Falling trees are the main driver of power outages in major storms. For instance, more than 1 million people in New Jersey lost power during the historic 2012 Hurricane Sandy that knocked branches, limbs, and entire trunks atop delicate and crucial connections. Since then, trimming has become a major undertaking to prevent similar widespread outages.

But a Texas A&M team now says they have an even smarter way to keep the grid up and running: a big-data predictive risk model that can predict where the limbs will fall, and where the lights may go out as the next storm clouds approach. They present the methodology in the journal IEEE Transactions on Smart Grid.

The model was based off recordkeeping at the utility CenterPoint Energy, based in Houston, and which serves Texas, Arkansas, Louisiana, Minnesota, Mississippi, and Oklahoma.

The factors include the basics such as operational records and weather forecasts, but also altitude and vegetation estimates and maintenance schedules to provide a matrix of what the risks are, they report.

Also included in the details of the predictions are: smart meter data, GPS and GIS data, satellite imaging, customer call information, load forecasting, electricity market records, and asset management histories.

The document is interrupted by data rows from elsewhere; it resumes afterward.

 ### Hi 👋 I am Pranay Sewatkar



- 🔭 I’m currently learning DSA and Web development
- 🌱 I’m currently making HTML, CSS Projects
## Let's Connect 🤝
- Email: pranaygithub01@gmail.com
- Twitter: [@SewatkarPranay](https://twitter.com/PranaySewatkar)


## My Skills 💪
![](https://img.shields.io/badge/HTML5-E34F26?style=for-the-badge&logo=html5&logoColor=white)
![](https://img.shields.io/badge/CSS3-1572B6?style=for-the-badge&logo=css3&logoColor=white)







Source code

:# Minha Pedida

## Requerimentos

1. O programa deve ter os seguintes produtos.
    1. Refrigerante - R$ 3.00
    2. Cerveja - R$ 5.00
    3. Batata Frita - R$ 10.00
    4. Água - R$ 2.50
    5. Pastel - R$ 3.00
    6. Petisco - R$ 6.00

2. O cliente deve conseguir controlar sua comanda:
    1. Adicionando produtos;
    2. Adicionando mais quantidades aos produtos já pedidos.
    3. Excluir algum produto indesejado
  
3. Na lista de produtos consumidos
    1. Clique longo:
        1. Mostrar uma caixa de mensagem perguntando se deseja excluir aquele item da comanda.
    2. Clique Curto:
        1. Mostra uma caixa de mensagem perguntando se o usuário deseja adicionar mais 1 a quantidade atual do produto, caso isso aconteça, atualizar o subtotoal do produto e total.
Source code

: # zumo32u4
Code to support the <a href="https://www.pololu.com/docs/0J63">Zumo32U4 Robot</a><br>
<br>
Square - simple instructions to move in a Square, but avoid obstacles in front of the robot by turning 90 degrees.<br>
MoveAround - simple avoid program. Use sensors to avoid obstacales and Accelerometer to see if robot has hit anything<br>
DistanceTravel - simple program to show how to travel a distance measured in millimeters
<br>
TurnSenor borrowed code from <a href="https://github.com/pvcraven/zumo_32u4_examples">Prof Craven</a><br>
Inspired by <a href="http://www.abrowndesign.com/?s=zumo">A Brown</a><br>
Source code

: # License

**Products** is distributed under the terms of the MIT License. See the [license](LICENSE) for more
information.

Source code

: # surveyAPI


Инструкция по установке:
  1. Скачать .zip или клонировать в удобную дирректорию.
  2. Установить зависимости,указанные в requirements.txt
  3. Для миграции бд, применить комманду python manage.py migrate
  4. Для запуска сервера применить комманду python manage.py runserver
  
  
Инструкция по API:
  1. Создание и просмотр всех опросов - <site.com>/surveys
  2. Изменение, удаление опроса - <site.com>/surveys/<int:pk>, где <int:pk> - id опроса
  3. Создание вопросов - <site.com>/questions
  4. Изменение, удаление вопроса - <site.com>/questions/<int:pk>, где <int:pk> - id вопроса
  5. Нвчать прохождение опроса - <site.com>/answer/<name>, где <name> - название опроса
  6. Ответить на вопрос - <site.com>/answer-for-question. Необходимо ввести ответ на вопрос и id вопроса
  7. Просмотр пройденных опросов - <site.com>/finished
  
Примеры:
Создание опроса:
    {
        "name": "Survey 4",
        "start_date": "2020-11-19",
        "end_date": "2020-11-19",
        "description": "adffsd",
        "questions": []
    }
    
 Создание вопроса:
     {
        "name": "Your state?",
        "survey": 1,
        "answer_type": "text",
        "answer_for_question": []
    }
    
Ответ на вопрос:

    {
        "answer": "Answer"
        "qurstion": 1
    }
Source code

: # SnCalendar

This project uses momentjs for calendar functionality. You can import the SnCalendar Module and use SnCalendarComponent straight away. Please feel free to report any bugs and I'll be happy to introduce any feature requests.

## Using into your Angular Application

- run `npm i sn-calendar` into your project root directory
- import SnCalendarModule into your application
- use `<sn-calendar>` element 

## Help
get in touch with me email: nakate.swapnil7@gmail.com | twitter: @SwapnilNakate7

“The utility grids and related assets are mostly located outdoors and are exposed to all kinds of weather hazards,” said Mladen Kezunovic, a professor of electrical and computer engineering, and senior author. “Any kind of environmental data that has some relevance to the power system can be fed into this prediction framework.”

“By improving reliability, we can predict outages,” said Or-Chen Chen, a graduate student who developed the methodology with fellow graduate student Tatjana Dokic. “If we can prevent outages with historical and close-to-real-time data, we can save millions of dollars since the outages may be mitigated.”